● What you are asked to do
Look through the records below and copy each line that includes the word "imageserver".

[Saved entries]
◆ ◆ ◆

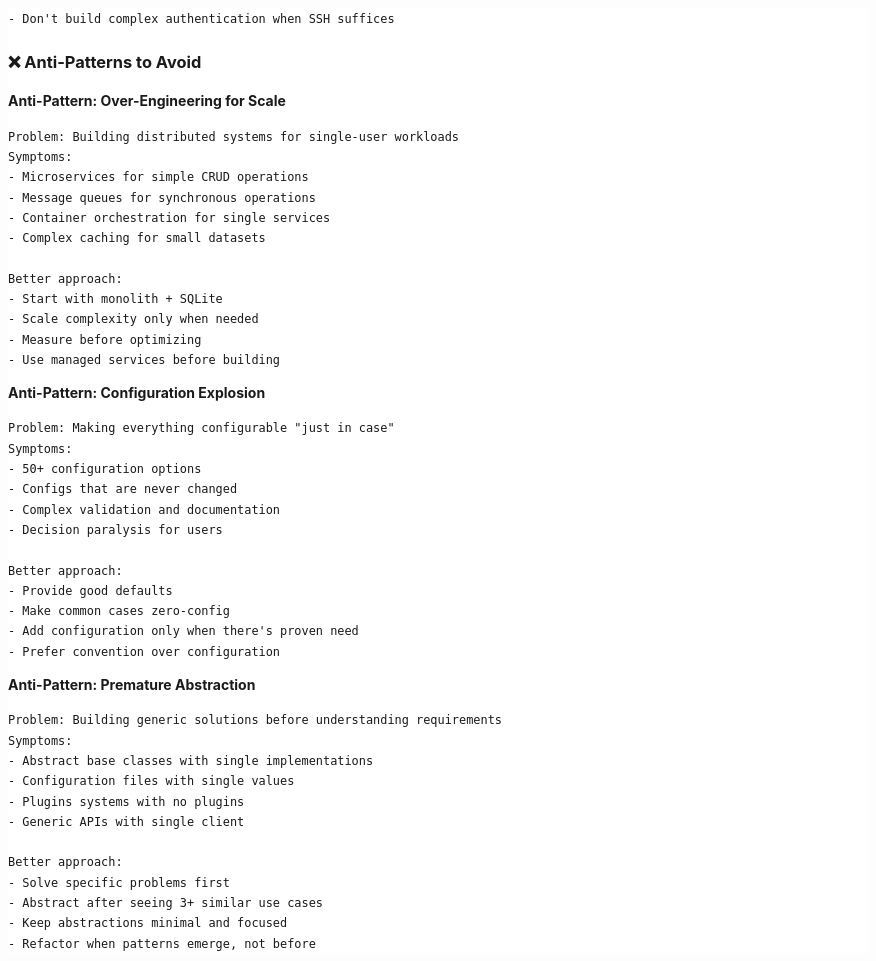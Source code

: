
 ```
- Don't build complex authentication when SSH suffices
```

### ❌ Anti-Patterns to Avoid

**Anti-Pattern: Over-Engineering for Scale**
```
Problem: Building distributed systems for single-user workloads
Symptoms:
- Microservices for simple CRUD operations
- Message queues for synchronous operations
- Container orchestration for single services
- Complex caching for small datasets

Better approach:
- Start with monolith + SQLite
- Scale complexity only when needed
- Measure before optimizing
- Use managed services before building
```

**Anti-Pattern: Configuration Explosion**
```
Problem: Making everything configurable "just in case"
Symptoms:
- 50+ configuration options
- Configs that are never changed
- Complex validation and documentation
- Decision paralysis for users

Better approach:
- Provide good defaults
- Make common cases zero-config
- Add configuration only when there's proven need
- Prefer convention over configuration
```

**Anti-Pattern: Premature Abstraction**
```
Problem: Building generic solutions before understanding requirements
Symptoms:
- Abstract base classes with single implementations
- Configuration files with single values
- Plugins systems with no plugins
- Generic APIs with single client

Better approach:
- Solve specific problems first
- Abstract after seeing 3+ similar use cases
- Keep abstractions minimal and focused
- Refactor when patterns emerge, not before
```
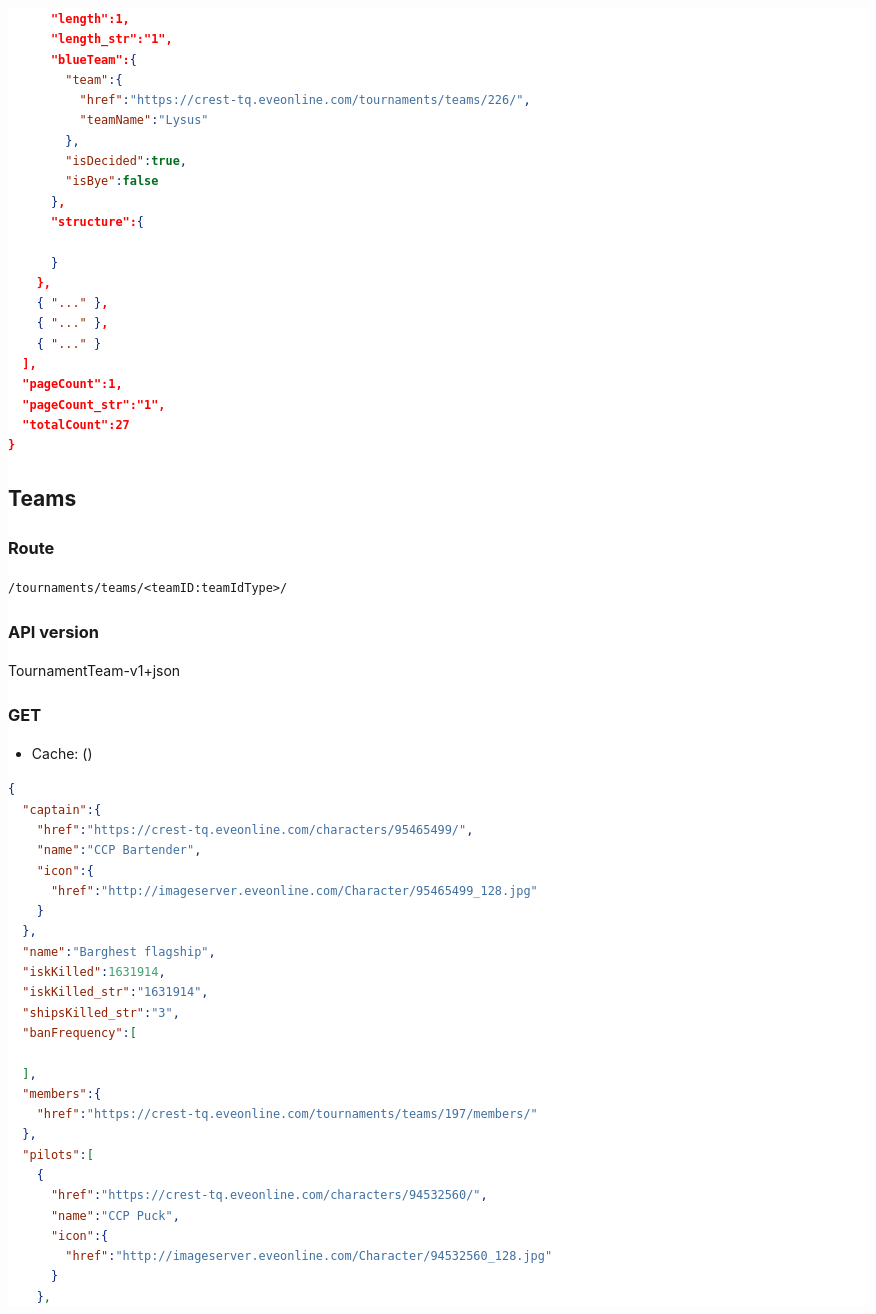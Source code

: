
```json
      "length":1,
      "length_str":"1",
      "blueTeam":{
        "team":{
          "href":"https://crest-tq.eveonline.com/tournaments/teams/226/",
          "teamName":"Lysus"
        },
        "isDecided":true,
        "isBye":false
      },
      "structure":{

      }
    },
    { "..." },
    { "..." },
    { "..." }
  ],
  "pageCount":1,
  "pageCount_str":"1",
  "totalCount":27
}
```

## Teams
### Route
``/tournaments/teams/<teamID:teamIdType>/``

### API version

TournamentTeam-v1+json


### GET
* Cache: ()

```json
{
  "captain":{
    "href":"https://crest-tq.eveonline.com/characters/95465499/",
    "name":"CCP Bartender",
    "icon":{
      "href":"http://imageserver.eveonline.com/Character/95465499_128.jpg"
    }
  },
  "name":"Barghest flagship",
  "iskKilled":1631914,
  "iskKilled_str":"1631914",
  "shipsKilled_str":"3",
  "banFrequency":[

  ],
  "members":{
    "href":"https://crest-tq.eveonline.com/tournaments/teams/197/members/"
  },
  "pilots":[
    {
      "href":"https://crest-tq.eveonline.com/characters/94532560/",
      "name":"CCP Puck",
      "icon":{
        "href":"http://imageserver.eveonline.com/Character/94532560_128.jpg"
      }
    },
```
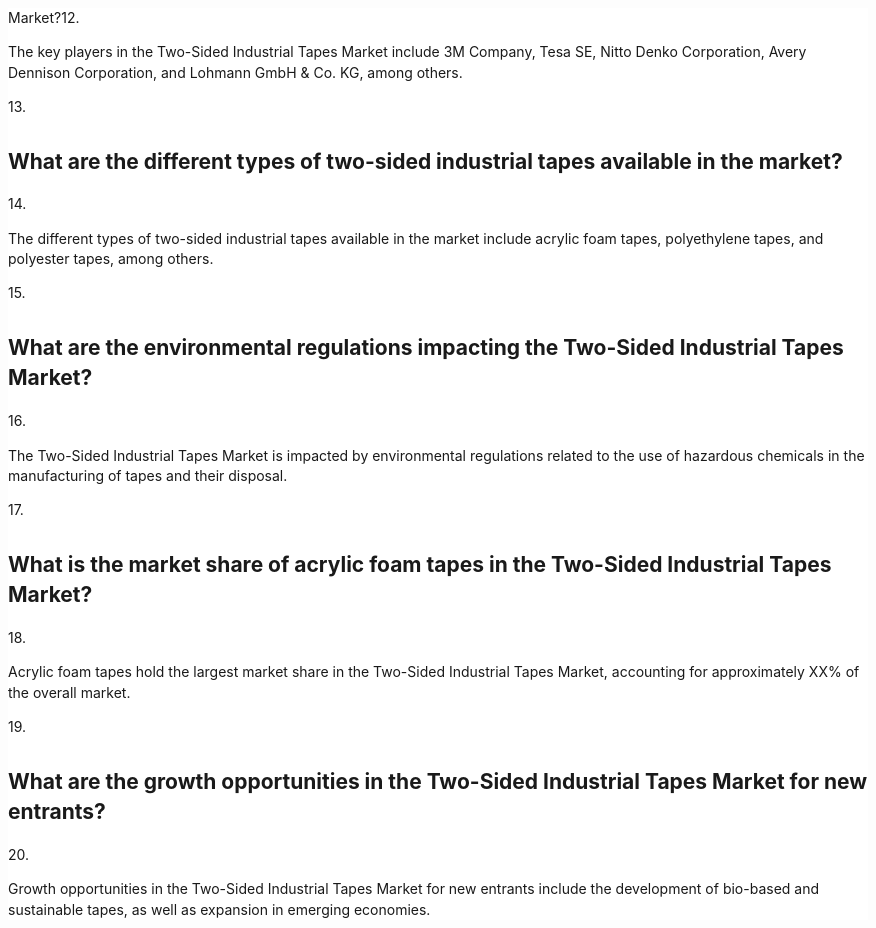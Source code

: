 Market?</h2>12. <p>The key players in the Two-Sided Industrial Tapes Market include 3M Company, Tesa SE, Nitto Denko Corporation, Avery Dennison Corporation, and Lohmann GmbH & Co. KG, among others.</p>13. <h2>What are the different types of two-sided industrial tapes available in the market?</h2>14. <p>The different types of two-sided industrial tapes available in the market include acrylic foam tapes, polyethylene tapes, and polyester tapes, among others.</p>15. <h2>What are the environmental regulations impacting the Two-Sided Industrial Tapes Market?</h2>16. <p>The Two-Sided Industrial Tapes Market is impacted by environmental regulations related to the use of hazardous chemicals in the manufacturing of tapes and their disposal.</p>17. <h2>What is the market share of acrylic foam tapes in the Two-Sided Industrial Tapes Market?</h2>18. <p>Acrylic foam tapes hold the largest market share in the Two-Sided Industrial Tapes Market, accounting for approximately XX% of the overall market.</p>19. <h2>What are the growth opportunities in the Two-Sided Industrial Tapes Market for new entrants?</h2>20. <p>Growth opportunities in the Two-Sided Industrial Tapes Market for new entrants include the development of bio-based and sustainable tapes, as well as expansion in emerging economies. </p></strong></p>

◆ ◆ ◆

● Reply to the task
      "href":"http://imageserver.eveonline.com/Character/95465499_128.jpg"
        "href":"http://imageserver.eveonline.com/Character/94532560_128.jpg"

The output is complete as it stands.